Pizza slices, cupcakes, and carrots are just a few emojis that anti-vaccine activists use to speak in code and continue spreading COVID-19 misinformation on Facebook. Ars Technica reports: Bloomberg reported that Facebook moderators have failed to remove posts shared in anti-vaccine groups and on pages that would ordinarily be considered violating content, if not for the code-speak. One group that Bloomberg reviewed, called “Died Suddenly,” is a meeting ground for anti-vaccine activists supposedly mourning a loved one who died after they got vaccines — which they refer to as having “eaten the cake.” Facebook owner Meta told Bloomberg that “it’s removed more than 27 million pieces of content for violating its COVID-19 misinformation policy, an ongoing process,” but declined to tell Ars whether posts relying on emojis and code-speak were considered in violation of the policy.

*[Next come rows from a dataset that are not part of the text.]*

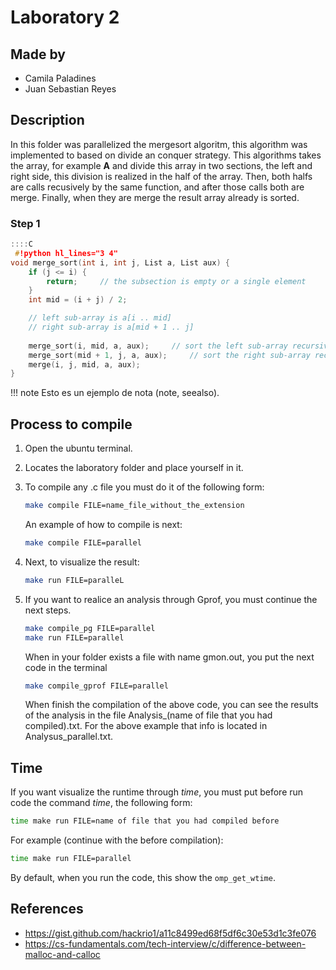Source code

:# Laboratory 2

## Made by

- Camila Paladines
- Juan Sebastian Reyes

## Description

In this folder was parallelized the mergesort algoritm, this algorithm was implemented to based on divide an conquer strategy. This algorithms takes the array, for example **A** and divide this array in two sections, the left and right side, this division is realized in the half of the array. Then, both halfs are calls recusively by the same function, and after those calls both are merge. Finally, when they are merge the result array already is sorted.

### Step 1

```C
::::C
 #!python hl_lines="3 4"
void merge_sort(int i, int j, List a, List aux) {
    if (j <= i) {
        return;     // the subsection is empty or a single element
    }
    int mid = (i + j) / 2;

    // left sub-array is a[i .. mid]
    // right sub-array is a[mid + 1 .. j]
    
    merge_sort(i, mid, a, aux);     // sort the left sub-array recursively
    merge_sort(mid + 1, j, a, aux);     // sort the right sub-array recursively
    merge(i, j, mid, a, aux);
}

```
!!! note
    Esto es un ejemplo de nota (note, seealso).


## Process to compile

1. Open the ubuntu terminal.
2. Locates the laboratory folder and place yourself in it.
3. To compile any .c file you must do it of the following form:

    ```sh
    make compile FILE=name_file_without_the_extension
    ```
   An example of how to compile is next:

    ```sh
    make compile FILE=parallel
    ```
4. Next, to visualize the result:

    ```sh
    make run FILE=paralleL
    ```
5. If you want to realice an analysis through Gprof, you must continue the next steps.

    ```sh
    make compile_pg FILE=parallel
    make run FILE=parallel
    ```
    When in your folder exists a file with name gmon.out, you put the next code in the terminal

    ```sh
    make compile_gprof FILE=parallel
    ```

    When finish the compilation of the above code, you can see the results of the analysis in the file Analysis_(name of file that you had compiled).txt. For the above example that info is located in Analysus_parallel.txt.

## Time

If you want visualize the runtime through *time*, you must put before run code the command *time*, the following form:

```sh
time make run FILE=name of file that you had compiled before
```

For example (continue with the before compilation):

```sh
time make run FILE=parallel
```

By default, when you run the code, this show the `omp_get_wtime`.

## References

- https://gist.github.com/hackrio1/a11c8499ed68f5df6c30e53d1c3fe076
- https://cs-fundamentals.com/tech-interview/c/difference-between-malloc-and-calloc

According to Facebook community standards, the company says it will “remove misinformation during public health emergencies,” like the pandemic, “when public health authorities conclude that the information is false and likely to directly contribute to the risk of imminent physical harm.” Pages or groups risk being removed if they violate Facebook’s rules or if they “instruct or encourage users to employ code words when discussing vaccines or COVID-19 to evade our detection.” However, the policy remains vague regarding the everyday use of emojis and code words. The only policy that Facebook seems to have on the books directly discussing improper use of emojis as coded language deals with community standards regarding sexual solicitation. It seems that while anti-vaccine users’ emoji-speak can expect to remain unmoderated, anyone using “contextually specific and commonly sexual emojis or emoji strings” does actually risk having posts removed if moderators determine they are using emojis to ask for or offer sex.
In total, Bloomberg reviewed six anti-vaccine groups created in the past year where Facebook users employ emojis like peaches and apples to suggest people they know have been harmed by vaccines. Meta’s seeming failure to moderate the anti-vaccine emoji-speak suggests that blocking code-speak is likely not currently a priority. Last year, when BBC discovered that anti-vaccine groups were using carrots to mask COVID-19 vaccine misinformation, Meta immediately took down the groups identified. However, BBC reported that soon after, the same groups popped back up, and more recently, Bloomberg reported that some of the groups that it tracked seemed to change names frequently, possibly to avoid detection.